How to complete this task> Pictures stay out. Extract the lines below from the first one through the line with "for simple uploads", both included.

- - - - -

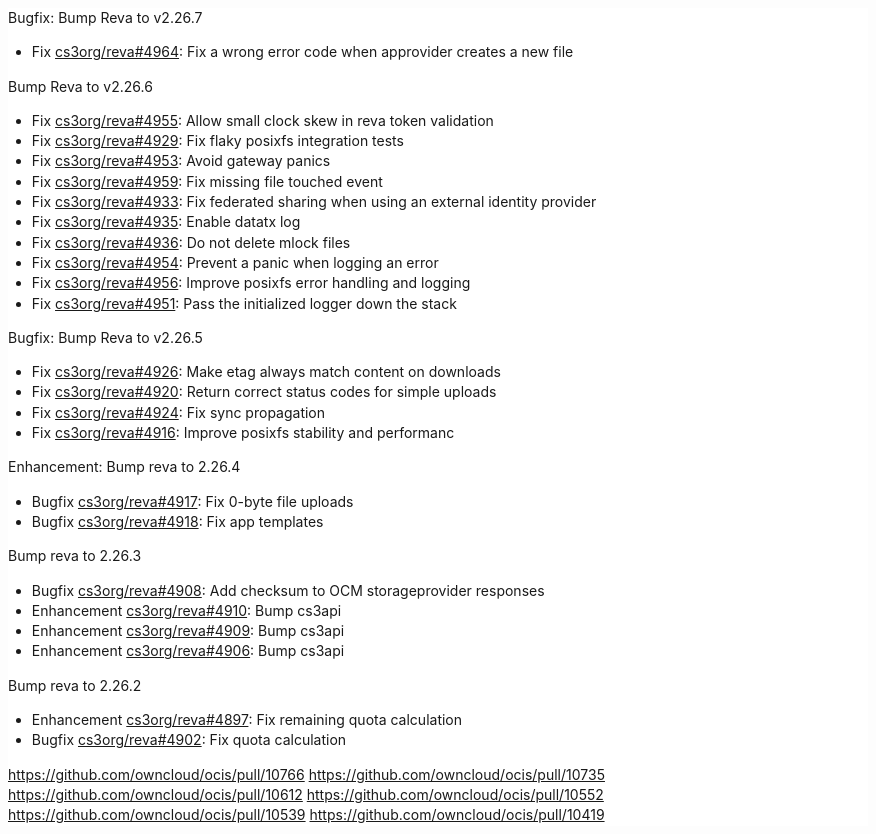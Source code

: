    Bugfix: Bump Reva to v2.26.7

  * Fix [cs3org/reva#4964](https://github.com/cs3org/reva/issues/4964): Fix a wrong error code when approvider creates a new file

   Bump Reva to v2.26.6

  * Fix [cs3org/reva#4955](https://github.com/cs3org/reva/issues/4955): Allow small clock skew in reva token validation
  * Fix [cs3org/reva#4929](https://github.com/cs3org/reva/issues/4929): Fix flaky posixfs integration tests
  * Fix [cs3org/reva#4953](https://github.com/cs3org/reva/issues/4953): Avoid gateway panics
  * Fix [cs3org/reva#4959](https://github.com/cs3org/reva/issues/4959): Fix missing file touched event
  * Fix [cs3org/reva#4933](https://github.com/cs3org/reva/issues/4933): Fix federated sharing when using an external identity provider
  * Fix [cs3org/reva#4935](https://github.com/cs3org/reva/issues/4935): Enable datatx log
  * Fix [cs3org/reva#4936](https://github.com/cs3org/reva/issues/4936): Do not delete mlock files
  * Fix [cs3org/reva#4954](https://github.com/cs3org/reva/issues/4954): Prevent a panic when logging an error
  * Fix [cs3org/reva#4956](https://github.com/cs3org/reva/issues/4956): Improve posixfs error handling and logging
  * Fix [cs3org/reva#4951](https://github.com/cs3org/reva/issues/4951): Pass the initialized logger down the stack

   Bugfix: Bump Reva to v2.26.5

  * Fix [cs3org/reva#4926](https://github.com/cs3org/reva/issues/4926): Make etag always match content on downloads
  * Fix [cs3org/reva#4920](https://github.com/cs3org/reva/issues/4920): Return correct status codes for simple uploads
  * Fix [cs3org/reva#4924](https://github.com/cs3org/reva/issues/4924): Fix sync propagation
  * Fix [cs3org/reva#4916](https://github.com/cs3org/reva/issues/4916): Improve posixfs stability and performanc

   Enhancement: Bump reva to 2.26.4

  *   Bugfix [cs3org/reva#4917](https://github.com/cs3org/reva/pull/4917): Fix 0-byte file uploads
  *   Bugfix [cs3org/reva#4918](https://github.com/cs3org/reva/pull/4918): Fix app templates

   Bump reva to 2.26.3

  *   Bugfix [cs3org/reva#4908](https://github.com/cs3org/reva/pull/4908): Add checksum to OCM storageprovider responses
  *   Enhancement [cs3org/reva#4910](https://github.com/cs3org/reva/pull/4910): Bump cs3api
  *   Enhancement [cs3org/reva#4909](https://github.com/cs3org/reva/pull/4909): Bump cs3api
  *   Enhancement [cs3org/reva#4906](https://github.com/cs3org/reva/pull/4906): Bump cs3api

   Bump reva to 2.26.2

  *   Enhancement [cs3org/reva#4897](https://github.com/cs3org/reva/pull/4897): Fix remaining quota calculation
  *   Bugfix      [cs3org/reva#4902](https://github.com/cs3org/reva/pull/4902): Fix quota calculation

   https://github.com/owncloud/ocis/pull/10766
   https://github.com/owncloud/ocis/pull/10735
   https://github.com/owncloud/ocis/pull/10612
   https://github.com/owncloud/ocis/pull/10552
   https://github.com/owncloud/ocis/pull/10539
   https://github.com/owncloud/ocis/pull/10419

- - - - -

Worked solution>
Source code

:    Bugfix: Bump Reva to v2.26.7

  * Fix [cs3org/reva#4964](https://github.com/cs3org/reva/issues/4964): Fix a wrong error code when approvider creates a new file

   Bump Reva to v2.26.6

  * Fix [cs3org/reva#4955](https://github.com/cs3org/reva/issues/4955): Allow small clock skew in reva token validation
  * Fix [cs3org/reva#4929](https://github.com/cs3org/reva/issues/4929): Fix flaky posixfs integration tests
  * Fix [cs3org/reva#4953](https://github.com/cs3org/reva/issues/4953): Avoid gateway panics
  * Fix [cs3org/reva#4959](https://github.com/cs3org/reva/issues/4959): Fix missing file touched event
  * Fix [cs3org/reva#4933](https://github.com/cs3org/reva/issues/4933): Fix federated sharing when using an external identity provider
  * Fix [cs3org/reva#4935](https://github.com/cs3org/reva/issues/4935): Enable datatx log
  * Fix [cs3org/reva#4936](https://github.com/cs3org/reva/issues/4936): Do not delete mlock files
  * Fix [cs3org/reva#4954](https://github.com/cs3org/reva/issues/4954): Prevent a panic when logging an error
  * Fix [cs3org/reva#4956](https://github.com/cs3org/reva/issues/4956): Improve posixfs error handling and logging
  * Fix [cs3org/reva#4951](https://github.com/cs3org/reva/issues/4951): Pass the initialized logger down the stack

   Bugfix: Bump Reva to v2.26.5

  * Fix [cs3org/reva#4926](https://github.com/cs3org/reva/issues/4926): Make etag always match content on downloads
  * Fix [cs3org/reva#4920](https://github.com/cs3org/reva/issues/4920): Return correct status codes for simple uploads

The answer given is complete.